# Records shown
+ + +

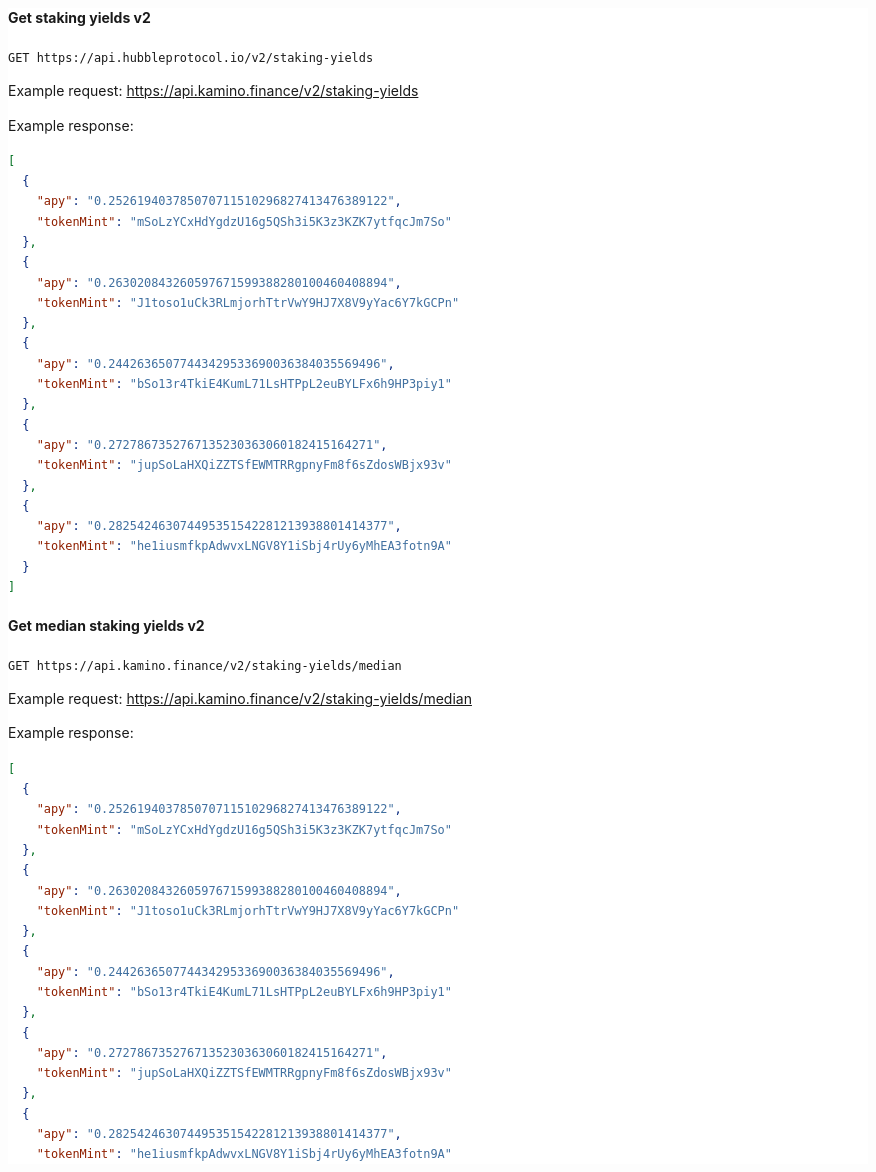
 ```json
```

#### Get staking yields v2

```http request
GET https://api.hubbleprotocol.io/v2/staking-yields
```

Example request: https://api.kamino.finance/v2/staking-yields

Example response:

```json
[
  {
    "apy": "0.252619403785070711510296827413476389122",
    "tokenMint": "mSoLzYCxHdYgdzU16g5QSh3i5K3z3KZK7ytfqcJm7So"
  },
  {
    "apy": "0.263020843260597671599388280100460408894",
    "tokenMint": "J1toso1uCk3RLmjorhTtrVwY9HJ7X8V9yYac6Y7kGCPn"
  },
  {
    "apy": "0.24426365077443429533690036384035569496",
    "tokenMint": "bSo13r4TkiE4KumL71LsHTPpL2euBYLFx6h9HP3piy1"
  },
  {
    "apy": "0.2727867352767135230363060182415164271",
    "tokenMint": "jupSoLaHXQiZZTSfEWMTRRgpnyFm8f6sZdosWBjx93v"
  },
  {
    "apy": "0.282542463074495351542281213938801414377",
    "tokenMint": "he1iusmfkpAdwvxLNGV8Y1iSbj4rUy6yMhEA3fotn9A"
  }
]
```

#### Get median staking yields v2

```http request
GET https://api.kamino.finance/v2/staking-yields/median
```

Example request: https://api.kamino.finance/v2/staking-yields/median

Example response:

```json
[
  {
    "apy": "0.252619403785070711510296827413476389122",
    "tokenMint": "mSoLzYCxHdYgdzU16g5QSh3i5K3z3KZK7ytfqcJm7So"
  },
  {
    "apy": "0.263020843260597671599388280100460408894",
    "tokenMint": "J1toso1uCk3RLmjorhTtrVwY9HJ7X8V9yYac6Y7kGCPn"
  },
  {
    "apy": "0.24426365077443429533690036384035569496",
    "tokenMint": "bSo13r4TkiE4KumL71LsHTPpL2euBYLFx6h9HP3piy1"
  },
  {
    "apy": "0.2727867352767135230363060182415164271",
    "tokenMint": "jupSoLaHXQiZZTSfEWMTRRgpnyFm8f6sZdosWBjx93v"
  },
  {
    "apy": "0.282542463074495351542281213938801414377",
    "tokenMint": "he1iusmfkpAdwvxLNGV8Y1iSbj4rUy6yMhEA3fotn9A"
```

+ + +

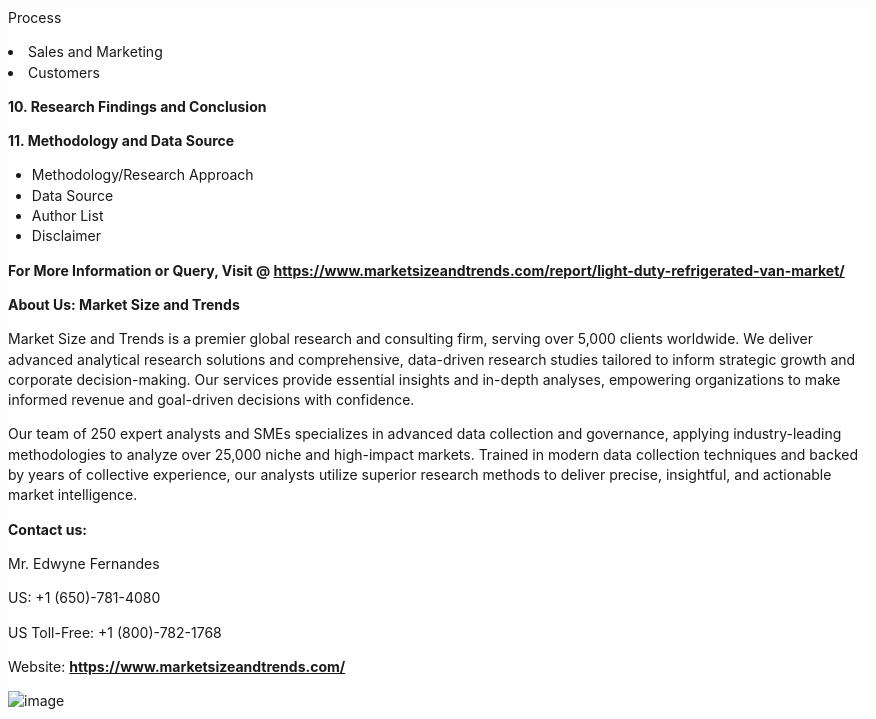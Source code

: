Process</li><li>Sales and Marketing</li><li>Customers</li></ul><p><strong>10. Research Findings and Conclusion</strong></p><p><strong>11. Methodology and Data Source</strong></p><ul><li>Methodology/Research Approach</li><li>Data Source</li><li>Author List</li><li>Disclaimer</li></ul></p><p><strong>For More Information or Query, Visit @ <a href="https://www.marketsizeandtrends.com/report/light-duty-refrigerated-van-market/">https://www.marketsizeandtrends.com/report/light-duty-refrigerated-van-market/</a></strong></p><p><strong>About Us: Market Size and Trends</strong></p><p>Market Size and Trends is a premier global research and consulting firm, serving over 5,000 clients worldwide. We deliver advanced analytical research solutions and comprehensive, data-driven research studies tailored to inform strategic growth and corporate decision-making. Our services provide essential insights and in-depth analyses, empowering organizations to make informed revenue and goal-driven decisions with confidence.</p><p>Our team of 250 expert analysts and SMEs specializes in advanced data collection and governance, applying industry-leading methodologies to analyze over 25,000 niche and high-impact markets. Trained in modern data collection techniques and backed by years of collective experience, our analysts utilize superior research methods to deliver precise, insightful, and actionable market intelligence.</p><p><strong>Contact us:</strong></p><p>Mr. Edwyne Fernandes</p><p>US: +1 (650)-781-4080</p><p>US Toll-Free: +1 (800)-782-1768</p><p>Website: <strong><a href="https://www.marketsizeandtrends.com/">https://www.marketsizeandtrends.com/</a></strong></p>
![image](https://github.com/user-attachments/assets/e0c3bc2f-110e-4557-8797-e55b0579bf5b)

+ + +

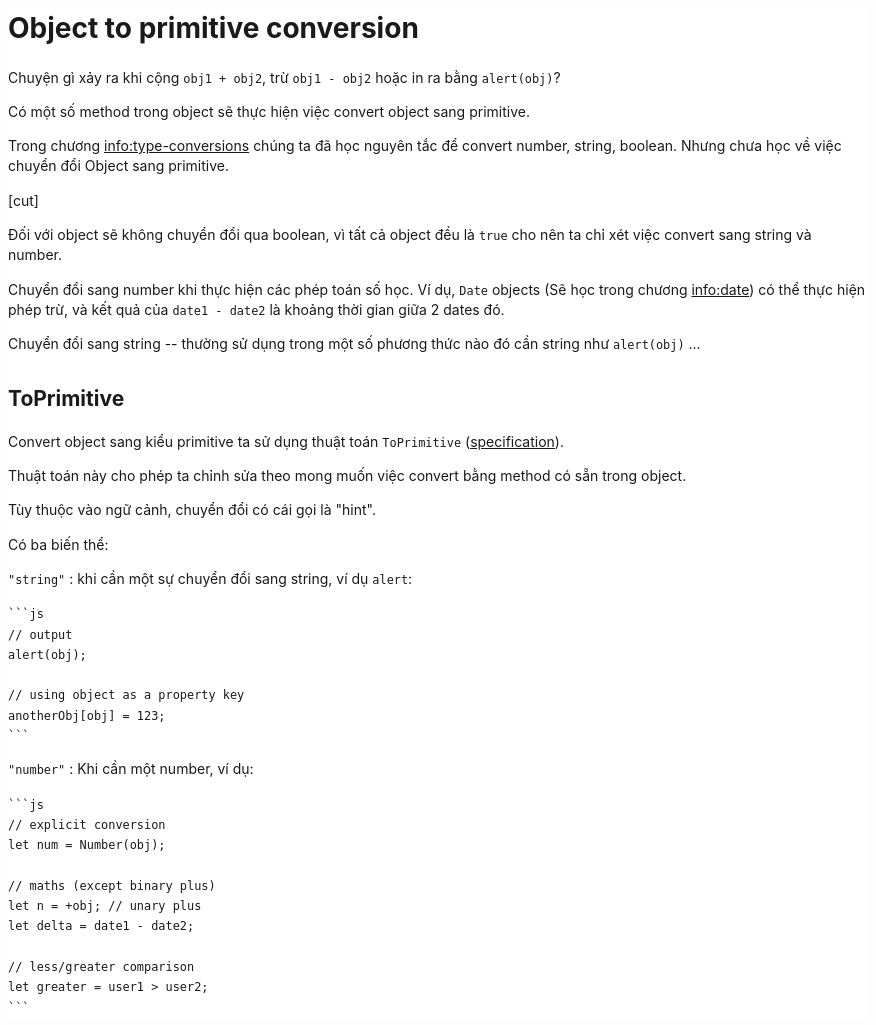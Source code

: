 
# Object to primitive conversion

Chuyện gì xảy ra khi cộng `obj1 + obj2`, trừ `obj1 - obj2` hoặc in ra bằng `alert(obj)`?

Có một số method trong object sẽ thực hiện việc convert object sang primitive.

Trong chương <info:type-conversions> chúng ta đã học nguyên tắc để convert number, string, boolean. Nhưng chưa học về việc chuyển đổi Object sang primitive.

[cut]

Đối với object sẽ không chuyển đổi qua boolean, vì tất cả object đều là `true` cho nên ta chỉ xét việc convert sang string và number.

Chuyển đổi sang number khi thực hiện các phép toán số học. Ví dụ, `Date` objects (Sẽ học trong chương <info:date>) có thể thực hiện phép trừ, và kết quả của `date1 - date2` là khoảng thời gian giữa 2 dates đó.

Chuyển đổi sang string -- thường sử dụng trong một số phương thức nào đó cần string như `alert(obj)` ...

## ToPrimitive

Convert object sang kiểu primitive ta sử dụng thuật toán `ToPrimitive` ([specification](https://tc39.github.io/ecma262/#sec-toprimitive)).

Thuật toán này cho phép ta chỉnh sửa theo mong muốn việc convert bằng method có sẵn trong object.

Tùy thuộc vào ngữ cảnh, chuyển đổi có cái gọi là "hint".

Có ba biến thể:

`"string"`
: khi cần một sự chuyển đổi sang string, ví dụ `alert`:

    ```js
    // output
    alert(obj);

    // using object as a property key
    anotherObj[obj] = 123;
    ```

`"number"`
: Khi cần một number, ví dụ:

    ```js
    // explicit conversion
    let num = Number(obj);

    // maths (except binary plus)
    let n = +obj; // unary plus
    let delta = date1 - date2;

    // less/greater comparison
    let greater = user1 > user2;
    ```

+ + +

Collect each line above holding the string "Example".

Example request: https://api.kamino.finance/v2/staking-yields
Example response:
Example request: https://api.kamino.finance/v2/staking-yields/median
Example response:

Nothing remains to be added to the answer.